Once again the dual motivations of hate and pragmatism are in play:
The native Irish were being justly chastised for their refusal to bow to British overlordship and would soon be brought to heel again. But now it was their turn to watch the flames from their own homes light the darkness of the West Cork skies, and their appeals to the British forces to stop their burning campaign were long and loud. From this I.R.A. counter-terror the British could not protect them, for the I.R.A. never once failed to carry out in full the programme of reprisal. British peers in their House of Lords and members of the House of Commons, dyed in the wool Imperialists, who would gladly have destroyed the home of every Irish Nationalist, echoed those appeals. They declared they were speaking on behalf of British Loyalists in Ireland and pointed out that the British burnings were suicidal and bad policy, as the I.R.A. destroyed two large mansions for every farmhouse or cottage burned by the British. (. . .) This outcry had its effect, and although British burnings were never officially called off, they were slowed down considerably and even halted for a time. Once again the British had reacted to the only sure method of meeting their terrorism, an effective counter-terror; and hundreds of homes of West Cork Republicans were saved from destruction.
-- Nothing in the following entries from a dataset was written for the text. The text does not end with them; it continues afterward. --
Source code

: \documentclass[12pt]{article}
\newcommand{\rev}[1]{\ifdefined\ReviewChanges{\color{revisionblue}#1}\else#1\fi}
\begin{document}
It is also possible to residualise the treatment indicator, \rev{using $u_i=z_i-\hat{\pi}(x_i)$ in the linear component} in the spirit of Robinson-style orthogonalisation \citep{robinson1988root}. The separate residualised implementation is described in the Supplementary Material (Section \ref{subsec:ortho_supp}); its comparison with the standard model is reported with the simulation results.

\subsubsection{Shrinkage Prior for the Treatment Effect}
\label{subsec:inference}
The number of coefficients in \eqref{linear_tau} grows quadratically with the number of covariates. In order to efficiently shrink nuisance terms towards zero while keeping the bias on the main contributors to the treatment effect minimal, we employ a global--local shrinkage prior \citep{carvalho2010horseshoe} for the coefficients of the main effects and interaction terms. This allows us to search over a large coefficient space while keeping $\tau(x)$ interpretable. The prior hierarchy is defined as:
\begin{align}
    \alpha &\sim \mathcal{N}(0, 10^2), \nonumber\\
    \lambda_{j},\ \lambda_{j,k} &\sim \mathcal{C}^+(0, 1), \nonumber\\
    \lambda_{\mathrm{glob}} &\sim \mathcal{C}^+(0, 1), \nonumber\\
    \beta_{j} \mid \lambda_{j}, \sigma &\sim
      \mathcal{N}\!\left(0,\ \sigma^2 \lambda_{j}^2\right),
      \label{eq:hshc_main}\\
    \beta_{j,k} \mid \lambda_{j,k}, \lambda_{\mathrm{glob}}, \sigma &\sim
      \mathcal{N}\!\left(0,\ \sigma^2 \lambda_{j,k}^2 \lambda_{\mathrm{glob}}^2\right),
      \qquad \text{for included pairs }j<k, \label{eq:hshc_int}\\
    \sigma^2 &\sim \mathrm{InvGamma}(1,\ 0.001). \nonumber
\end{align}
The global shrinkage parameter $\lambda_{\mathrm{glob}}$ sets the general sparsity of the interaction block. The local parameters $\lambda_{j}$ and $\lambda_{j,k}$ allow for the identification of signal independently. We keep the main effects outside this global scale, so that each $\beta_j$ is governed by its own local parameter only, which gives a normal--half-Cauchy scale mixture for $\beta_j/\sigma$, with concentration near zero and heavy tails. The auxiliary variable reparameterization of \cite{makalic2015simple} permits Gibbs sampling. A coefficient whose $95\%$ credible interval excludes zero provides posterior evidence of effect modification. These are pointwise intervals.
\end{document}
Barry is perhaps a bit unfair to British politicians here (though he praises the efforts of British sympathisers to the Irish cause in general later on in the book). The Labour Party did set up a commission to ‘inquire into the whole question of “reprisals” and violence in Ireland’ and their final report on British actions were damning:
Terrorism and outrage on the part of members of the forces of the Crown in Ireland are condoned, defended and justified. Deeds of a similar character perpetrated by other people in Ireland are denounced by the men who gave their support to “reprisals”, by “Black and Tans” and Auxiliary Police, as brutality, murder and assasination. The fact that men are alleged to be acting in support of law and order and under the authority of a government does not place them above the law. It does not elevate murder to the level of a virtue. Murder in cold blood, the callous and brutal treatment of innocent children, incendiarism, and theft are crimes and offences against the moral law, even when they are committed under the auspices of the British Empire and in the name of law and order. Sir Hamar Greenwood has applied the term “murder gang” to the “gunmen” of Ireland. The epithet can be applies to those individuals who, in the pay of the British government, kill people in cold blood.2
Barry is right to say that making Loyalists pay a price gave the British government reasons to be more careful about the military’s policy of reprisals, but simply drawing attention to the matter by escalating things helped too. This was another important difference between the Irish and the Boers, the Irish had sympathisers and the British already had longstanding divisions amongst themselves on the question.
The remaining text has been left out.